*** The data Section Begins ***

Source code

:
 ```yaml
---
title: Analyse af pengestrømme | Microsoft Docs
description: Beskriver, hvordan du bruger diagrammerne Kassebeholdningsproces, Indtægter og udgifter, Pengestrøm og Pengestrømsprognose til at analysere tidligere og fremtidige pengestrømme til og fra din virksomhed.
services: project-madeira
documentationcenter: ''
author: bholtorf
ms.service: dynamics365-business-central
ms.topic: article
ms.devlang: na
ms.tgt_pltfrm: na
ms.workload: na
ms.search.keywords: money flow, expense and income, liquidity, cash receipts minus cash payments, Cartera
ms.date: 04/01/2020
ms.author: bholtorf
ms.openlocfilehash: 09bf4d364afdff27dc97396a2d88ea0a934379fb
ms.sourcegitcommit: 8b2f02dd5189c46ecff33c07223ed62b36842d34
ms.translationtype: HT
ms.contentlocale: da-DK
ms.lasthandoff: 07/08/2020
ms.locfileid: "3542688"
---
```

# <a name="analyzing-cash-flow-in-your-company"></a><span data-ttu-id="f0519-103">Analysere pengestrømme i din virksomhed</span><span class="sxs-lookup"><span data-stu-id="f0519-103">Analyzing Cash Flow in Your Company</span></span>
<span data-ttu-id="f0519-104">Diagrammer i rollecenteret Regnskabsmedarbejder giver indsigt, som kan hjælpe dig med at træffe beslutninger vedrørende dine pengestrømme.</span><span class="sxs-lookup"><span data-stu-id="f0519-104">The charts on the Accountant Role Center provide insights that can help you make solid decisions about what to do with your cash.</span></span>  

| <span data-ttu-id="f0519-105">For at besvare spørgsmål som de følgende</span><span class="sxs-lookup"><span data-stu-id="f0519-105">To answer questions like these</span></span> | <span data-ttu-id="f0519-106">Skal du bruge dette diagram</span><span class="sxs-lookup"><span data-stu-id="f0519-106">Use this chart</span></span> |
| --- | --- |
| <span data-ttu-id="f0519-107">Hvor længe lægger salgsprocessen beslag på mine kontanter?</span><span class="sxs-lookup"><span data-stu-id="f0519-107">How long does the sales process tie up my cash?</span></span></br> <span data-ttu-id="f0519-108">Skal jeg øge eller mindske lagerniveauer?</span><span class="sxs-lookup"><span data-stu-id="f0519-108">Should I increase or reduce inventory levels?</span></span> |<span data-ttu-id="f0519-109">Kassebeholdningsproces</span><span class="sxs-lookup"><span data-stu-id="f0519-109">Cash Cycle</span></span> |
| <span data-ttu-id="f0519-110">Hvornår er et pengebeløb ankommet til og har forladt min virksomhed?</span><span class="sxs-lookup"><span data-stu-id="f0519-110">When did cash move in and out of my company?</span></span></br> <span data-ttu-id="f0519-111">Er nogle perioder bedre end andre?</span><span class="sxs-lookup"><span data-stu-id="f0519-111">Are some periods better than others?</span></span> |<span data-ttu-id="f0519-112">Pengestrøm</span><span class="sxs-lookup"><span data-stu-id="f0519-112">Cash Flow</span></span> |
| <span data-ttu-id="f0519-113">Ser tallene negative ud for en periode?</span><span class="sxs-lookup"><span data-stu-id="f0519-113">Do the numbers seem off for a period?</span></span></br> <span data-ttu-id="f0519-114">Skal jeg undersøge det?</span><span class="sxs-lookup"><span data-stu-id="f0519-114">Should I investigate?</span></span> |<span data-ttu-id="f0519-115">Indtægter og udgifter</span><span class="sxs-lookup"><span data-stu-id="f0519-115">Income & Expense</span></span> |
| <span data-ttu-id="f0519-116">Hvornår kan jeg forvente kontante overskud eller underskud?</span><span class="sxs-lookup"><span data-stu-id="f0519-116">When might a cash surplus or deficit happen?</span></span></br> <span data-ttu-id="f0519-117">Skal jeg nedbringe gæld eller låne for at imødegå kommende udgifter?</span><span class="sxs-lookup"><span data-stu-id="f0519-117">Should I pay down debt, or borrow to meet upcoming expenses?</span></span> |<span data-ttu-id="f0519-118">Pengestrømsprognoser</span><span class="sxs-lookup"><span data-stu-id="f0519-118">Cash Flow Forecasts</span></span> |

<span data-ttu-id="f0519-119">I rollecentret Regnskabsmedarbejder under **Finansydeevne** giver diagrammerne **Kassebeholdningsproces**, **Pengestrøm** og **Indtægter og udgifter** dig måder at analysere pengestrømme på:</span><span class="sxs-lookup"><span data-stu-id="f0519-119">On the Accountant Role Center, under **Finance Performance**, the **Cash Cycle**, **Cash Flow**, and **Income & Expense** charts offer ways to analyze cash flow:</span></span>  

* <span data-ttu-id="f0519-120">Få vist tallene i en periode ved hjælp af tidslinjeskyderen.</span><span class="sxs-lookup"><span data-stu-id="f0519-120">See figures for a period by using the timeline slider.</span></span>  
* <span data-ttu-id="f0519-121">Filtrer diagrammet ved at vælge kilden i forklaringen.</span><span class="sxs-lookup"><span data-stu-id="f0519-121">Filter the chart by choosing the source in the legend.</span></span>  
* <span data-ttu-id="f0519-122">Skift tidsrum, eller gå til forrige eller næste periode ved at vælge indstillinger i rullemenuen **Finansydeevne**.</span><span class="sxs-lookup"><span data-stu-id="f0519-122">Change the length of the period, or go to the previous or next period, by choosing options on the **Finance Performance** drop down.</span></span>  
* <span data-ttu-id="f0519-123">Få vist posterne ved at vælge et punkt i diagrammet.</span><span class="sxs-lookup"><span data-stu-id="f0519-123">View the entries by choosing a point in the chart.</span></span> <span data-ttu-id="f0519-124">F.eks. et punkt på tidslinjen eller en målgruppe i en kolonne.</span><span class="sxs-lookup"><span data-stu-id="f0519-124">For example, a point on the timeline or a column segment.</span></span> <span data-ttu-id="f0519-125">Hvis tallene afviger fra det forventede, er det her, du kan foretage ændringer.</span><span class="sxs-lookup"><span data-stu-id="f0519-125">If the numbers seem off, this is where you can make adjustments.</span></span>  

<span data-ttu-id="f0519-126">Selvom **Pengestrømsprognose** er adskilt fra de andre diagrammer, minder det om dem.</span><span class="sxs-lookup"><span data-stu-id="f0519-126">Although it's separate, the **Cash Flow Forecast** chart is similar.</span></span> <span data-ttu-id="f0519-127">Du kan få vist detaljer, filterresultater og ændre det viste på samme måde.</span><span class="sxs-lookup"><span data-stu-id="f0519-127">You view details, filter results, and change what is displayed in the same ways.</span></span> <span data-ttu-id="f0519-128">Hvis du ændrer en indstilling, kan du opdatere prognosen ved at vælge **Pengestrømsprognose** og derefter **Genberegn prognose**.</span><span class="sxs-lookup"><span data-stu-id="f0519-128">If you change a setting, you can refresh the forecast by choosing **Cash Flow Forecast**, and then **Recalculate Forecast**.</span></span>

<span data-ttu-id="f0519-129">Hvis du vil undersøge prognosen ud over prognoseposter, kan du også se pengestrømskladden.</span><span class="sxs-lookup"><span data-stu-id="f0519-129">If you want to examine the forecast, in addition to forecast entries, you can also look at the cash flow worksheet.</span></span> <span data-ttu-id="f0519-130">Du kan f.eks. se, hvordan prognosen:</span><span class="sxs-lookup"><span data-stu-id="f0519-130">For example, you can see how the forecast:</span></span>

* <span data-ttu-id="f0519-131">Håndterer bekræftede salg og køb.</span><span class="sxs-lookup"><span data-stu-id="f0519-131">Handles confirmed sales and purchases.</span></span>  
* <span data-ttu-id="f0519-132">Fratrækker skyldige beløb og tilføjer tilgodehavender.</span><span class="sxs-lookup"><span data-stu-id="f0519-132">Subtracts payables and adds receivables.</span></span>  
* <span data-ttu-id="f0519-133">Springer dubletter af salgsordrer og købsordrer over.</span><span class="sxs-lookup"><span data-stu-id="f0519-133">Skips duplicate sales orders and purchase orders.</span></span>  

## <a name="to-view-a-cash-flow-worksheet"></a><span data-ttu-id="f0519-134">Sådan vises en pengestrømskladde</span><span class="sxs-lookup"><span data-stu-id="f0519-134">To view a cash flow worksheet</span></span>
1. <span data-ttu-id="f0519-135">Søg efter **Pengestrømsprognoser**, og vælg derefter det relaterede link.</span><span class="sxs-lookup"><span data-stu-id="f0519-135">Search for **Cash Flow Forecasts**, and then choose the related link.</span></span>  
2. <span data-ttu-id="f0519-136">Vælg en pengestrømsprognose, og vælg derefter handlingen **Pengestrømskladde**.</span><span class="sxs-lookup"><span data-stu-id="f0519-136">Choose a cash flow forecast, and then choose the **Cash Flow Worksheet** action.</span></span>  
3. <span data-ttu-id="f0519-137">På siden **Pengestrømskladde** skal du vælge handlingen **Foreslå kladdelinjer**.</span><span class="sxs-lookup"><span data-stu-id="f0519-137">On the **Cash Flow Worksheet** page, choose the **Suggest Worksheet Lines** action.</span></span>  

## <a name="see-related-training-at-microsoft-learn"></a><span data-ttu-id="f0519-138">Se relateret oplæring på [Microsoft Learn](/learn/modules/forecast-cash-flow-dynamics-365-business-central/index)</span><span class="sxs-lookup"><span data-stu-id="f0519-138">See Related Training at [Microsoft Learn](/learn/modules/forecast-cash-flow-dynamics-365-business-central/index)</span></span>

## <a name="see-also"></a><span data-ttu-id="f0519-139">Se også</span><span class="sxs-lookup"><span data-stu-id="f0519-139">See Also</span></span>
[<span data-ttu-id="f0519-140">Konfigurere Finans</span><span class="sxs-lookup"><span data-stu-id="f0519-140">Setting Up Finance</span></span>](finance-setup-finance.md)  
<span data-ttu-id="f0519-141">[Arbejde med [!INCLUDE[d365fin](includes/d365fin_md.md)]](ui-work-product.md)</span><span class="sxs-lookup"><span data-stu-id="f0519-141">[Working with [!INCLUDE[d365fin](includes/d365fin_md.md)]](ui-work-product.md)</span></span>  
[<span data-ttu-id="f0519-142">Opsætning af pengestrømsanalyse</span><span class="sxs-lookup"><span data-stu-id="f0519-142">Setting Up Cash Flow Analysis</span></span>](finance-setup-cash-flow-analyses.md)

*** The data Section Ends ***

Some lines in the material contain "When". Show all of them.

**Problem solution:**
| <span data-ttu-id="f0519-110">Hvornår er et pengebeløb ankommet til og har forladt min virksomhed?</span><span class="sxs-lookup"><span data-stu-id="f0519-110">When did cash move in and out of my company?</span></span></br> <span data-ttu-id="f0519-111">Er nogle perioder bedre end andre?</span><span class="sxs-lookup"><span data-stu-id="f0519-111">Are some periods better than others?</span></span> |<span data-ttu-id="f0519-112">Pengestrøm</span><span class="sxs-lookup"><span data-stu-id="f0519-112">Cash Flow</span></span> |
| <span data-ttu-id="f0519-116">Hvornår kan jeg forvente kontante overskud eller underskud?</span><span class="sxs-lookup"><span data-stu-id="f0519-116">When might a cash surplus or deficit happen?</span></span></br> <span data-ttu-id="f0519-117">Skal jeg nedbringe gæld eller låne for at imødegå kommende udgifter?</span><span class="sxs-lookup"><span data-stu-id="f0519-117">Should I pay down debt, or borrow to meet upcoming expenses?</span></span> |<span data-ttu-id="f0519-118">Pengestrømsprognoser</span><span class="sxs-lookup"><span data-stu-id="f0519-118">Cash Flow Forecasts</span></span> |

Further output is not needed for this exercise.